→ Work to be completed
Copy out the listing that follows in its entirety, keeping it exactly the same.

→ The data
———

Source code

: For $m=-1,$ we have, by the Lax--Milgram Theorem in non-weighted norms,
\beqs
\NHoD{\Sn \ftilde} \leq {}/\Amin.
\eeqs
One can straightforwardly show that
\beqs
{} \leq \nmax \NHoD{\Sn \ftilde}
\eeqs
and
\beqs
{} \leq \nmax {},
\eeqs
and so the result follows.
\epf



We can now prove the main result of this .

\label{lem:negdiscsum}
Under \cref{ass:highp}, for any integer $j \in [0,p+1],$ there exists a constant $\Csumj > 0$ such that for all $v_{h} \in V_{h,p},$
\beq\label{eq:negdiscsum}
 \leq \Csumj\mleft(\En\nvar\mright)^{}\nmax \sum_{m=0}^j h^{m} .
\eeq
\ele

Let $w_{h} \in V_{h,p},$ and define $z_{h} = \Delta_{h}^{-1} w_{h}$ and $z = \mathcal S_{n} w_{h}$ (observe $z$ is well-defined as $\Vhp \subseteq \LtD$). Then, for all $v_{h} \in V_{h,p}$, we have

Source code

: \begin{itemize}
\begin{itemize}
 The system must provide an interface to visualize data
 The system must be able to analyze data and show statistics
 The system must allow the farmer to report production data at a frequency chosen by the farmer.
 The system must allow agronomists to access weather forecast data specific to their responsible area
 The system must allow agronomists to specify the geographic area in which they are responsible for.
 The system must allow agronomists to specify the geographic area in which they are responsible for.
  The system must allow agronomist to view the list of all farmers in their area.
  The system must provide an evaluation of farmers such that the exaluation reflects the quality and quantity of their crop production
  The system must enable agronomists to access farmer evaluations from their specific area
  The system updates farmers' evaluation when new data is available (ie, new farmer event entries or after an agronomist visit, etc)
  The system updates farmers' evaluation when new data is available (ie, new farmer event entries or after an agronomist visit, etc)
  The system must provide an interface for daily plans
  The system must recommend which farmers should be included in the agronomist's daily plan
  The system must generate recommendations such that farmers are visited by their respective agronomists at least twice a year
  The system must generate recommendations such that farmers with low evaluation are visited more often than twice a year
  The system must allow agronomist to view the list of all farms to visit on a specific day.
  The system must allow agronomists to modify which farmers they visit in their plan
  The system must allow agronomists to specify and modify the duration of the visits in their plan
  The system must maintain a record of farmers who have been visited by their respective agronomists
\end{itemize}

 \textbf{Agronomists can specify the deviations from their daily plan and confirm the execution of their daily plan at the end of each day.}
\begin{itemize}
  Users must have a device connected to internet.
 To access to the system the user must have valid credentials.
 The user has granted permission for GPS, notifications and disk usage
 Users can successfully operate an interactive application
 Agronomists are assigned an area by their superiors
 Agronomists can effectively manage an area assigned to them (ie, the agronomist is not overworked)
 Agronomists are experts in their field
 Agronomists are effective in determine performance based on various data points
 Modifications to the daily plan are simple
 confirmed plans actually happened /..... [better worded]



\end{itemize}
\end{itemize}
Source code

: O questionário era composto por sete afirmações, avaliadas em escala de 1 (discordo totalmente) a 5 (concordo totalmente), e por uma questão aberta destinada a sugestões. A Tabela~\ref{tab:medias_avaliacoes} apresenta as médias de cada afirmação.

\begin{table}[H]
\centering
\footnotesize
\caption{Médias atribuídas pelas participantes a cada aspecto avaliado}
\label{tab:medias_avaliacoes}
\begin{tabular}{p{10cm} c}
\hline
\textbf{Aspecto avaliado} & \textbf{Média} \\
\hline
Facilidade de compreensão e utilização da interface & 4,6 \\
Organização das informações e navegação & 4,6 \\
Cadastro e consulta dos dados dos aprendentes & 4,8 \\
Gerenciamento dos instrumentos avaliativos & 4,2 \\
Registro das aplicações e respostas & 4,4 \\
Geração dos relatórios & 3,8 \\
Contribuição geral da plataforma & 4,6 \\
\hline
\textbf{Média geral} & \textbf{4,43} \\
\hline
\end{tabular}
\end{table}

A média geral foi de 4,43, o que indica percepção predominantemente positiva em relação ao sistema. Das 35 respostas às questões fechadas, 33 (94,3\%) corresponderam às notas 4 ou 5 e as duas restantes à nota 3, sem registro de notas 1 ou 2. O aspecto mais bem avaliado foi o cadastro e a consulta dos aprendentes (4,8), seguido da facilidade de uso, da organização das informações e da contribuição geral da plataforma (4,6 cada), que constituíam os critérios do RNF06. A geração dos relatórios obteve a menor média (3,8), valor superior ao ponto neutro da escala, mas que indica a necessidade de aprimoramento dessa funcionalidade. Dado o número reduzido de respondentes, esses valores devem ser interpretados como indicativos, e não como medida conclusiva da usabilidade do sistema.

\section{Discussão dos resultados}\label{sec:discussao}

———

→ Result below
Source code

: For $m=-1,$ we have, by the Lax--Milgram Theorem in non-weighted norms,
\beqs
\NHoD{\Sn \ftilde} \leq {}/\Amin.
\eeqs
One can straightforwardly show that
\beqs
{} \leq \nmax \NHoD{\Sn \ftilde}
\eeqs
and
\beqs
{} \leq \nmax {},
\eeqs
and so the result follows.
\epf



We can now prove the main result of this .

\label{lem:negdiscsum}
Under \cref{ass:highp}, for any integer $j \in [0,p+1],$ there exists a constant $\Csumj > 0$ such that for all $v_{h} \in V_{h,p},$
\beq\label{eq:negdiscsum}
 \leq \Csumj\mleft(\En\nvar\mright)^{}\nmax \sum_{m=0}^j h^{m} .
\eeq
\ele

Let $w_{h} \in V_{h,p},$ and define $z_{h} = \Delta_{h}^{-1} w_{h}$ and $z = \mathcal S_{n} w_{h}$ (observe $z$ is well-defined as $\Vhp \subseteq \LtD$). Then, for all $v_{h} \in V_{h,p}$, we have

Source code

: \begin{itemize}
\begin{itemize}
 The system must provide an interface to visualize data
 The system must be able to analyze data and show statistics
 The system must allow the farmer to report production data at a frequency chosen by the farmer.
 The system must allow agronomists to access weather forecast data specific to their responsible area
 The system must allow agronomists to specify the geographic area in which they are responsible for.
 The system must allow agronomists to specify the geographic area in which they are responsible for.
  The system must allow agronomist to view the list of all farmers in their area.
  The system must provide an evaluation of farmers such that the exaluation reflects the quality and quantity of their crop production
  The system must enable agronomists to access farmer evaluations from their specific area
  The system updates farmers' evaluation when new data is available (ie, new farmer event entries or after an agronomist visit, etc)
  The system updates farmers' evaluation when new data is available (ie, new farmer event entries or after an agronomist visit, etc)
  The system must provide an interface for daily plans
  The system must recommend which farmers should be included in the agronomist's daily plan
  The system must generate recommendations such that farmers are visited by their respective agronomists at least twice a year
  The system must generate recommendations such that farmers with low evaluation are visited more often than twice a year
  The system must allow agronomist to view the list of all farms to visit on a specific day.
  The system must allow agronomists to modify which farmers they visit in their plan
  The system must allow agronomists to specify and modify the duration of the visits in their plan
  The system must maintain a record of farmers who have been visited by their respective agronomists
\end{itemize}

 \textbf{Agronomists can specify the deviations from their daily plan and confirm the execution of their daily plan at the end of each day.}
\begin{itemize}
  Users must have a device connected to internet.
 To access to the system the user must have valid credentials.
 The user has granted permission for GPS, notifications and disk usage
 Users can successfully operate an interactive application
 Agronomists are assigned an area by their superiors
 Agronomists can effectively manage an area assigned to them (ie, the agronomist is not overworked)
 Agronomists are experts in their field
 Agronomists are effective in determine performance based on various data points
 Modifications to the daily plan are simple
 confirmed plans actually happened /..... [better worded]



\end{itemize}
\end{itemize}
Source code

: O questionário era composto por sete afirmações, avaliadas em escala de 1 (discordo totalmente) a 5 (concordo totalmente), e por uma questão aberta destinada a sugestões. A Tabela~\ref{tab:medias_avaliacoes} apresenta as médias de cada afirmação.

\begin{table}[H]
\centering
\footnotesize
\caption{Médias atribuídas pelas participantes a cada aspecto avaliado}
\label{tab:medias_avaliacoes}
\begin{tabular}{p{10cm} c}
\hline
\textbf{Aspecto avaliado} & \textbf{Média} \\
\hline
Facilidade de compreensão e utilização da interface & 4,6 \\
Organização das informações e navegação & 4,6 \\
Cadastro e consulta dos dados dos aprendentes & 4,8 \\
Gerenciamento dos instrumentos avaliativos & 4,2 \\
Registro das aplicações e respostas & 4,4 \\
Geração dos relatórios & 3,8 \\
Contribuição geral da plataforma & 4,6 \\
\hline
\textbf{Média geral} & \textbf{4,43} \\
\hline
\end{tabular}
\end{table}

A média geral foi de 4,43, o que indica percepção predominantemente positiva em relação ao sistema. Das 35 respostas às questões fechadas, 33 (94,3\%) corresponderam às notas 4 ou 5 e as duas restantes à nota 3, sem registro de notas 1 ou 2. O aspecto mais bem avaliado foi o cadastro e a consulta dos aprendentes (4,8), seguido da facilidade de uso, da organização das informações e da contribuição geral da plataforma (4,6 cada), que constituíam os critérios do RNF06. A geração dos relatórios obteve a menor média (3,8), valor superior ao ponto neutro da escala, mas que indica a necessidade de aprimoramento dessa funcionalidade. Dado o número reduzido de respondentes, esses valores devem ser interpretados como indicativos, e não como medida conclusiva da usabilidade do sistema.

\section{Discussão dos resultados}\label{sec:discussao}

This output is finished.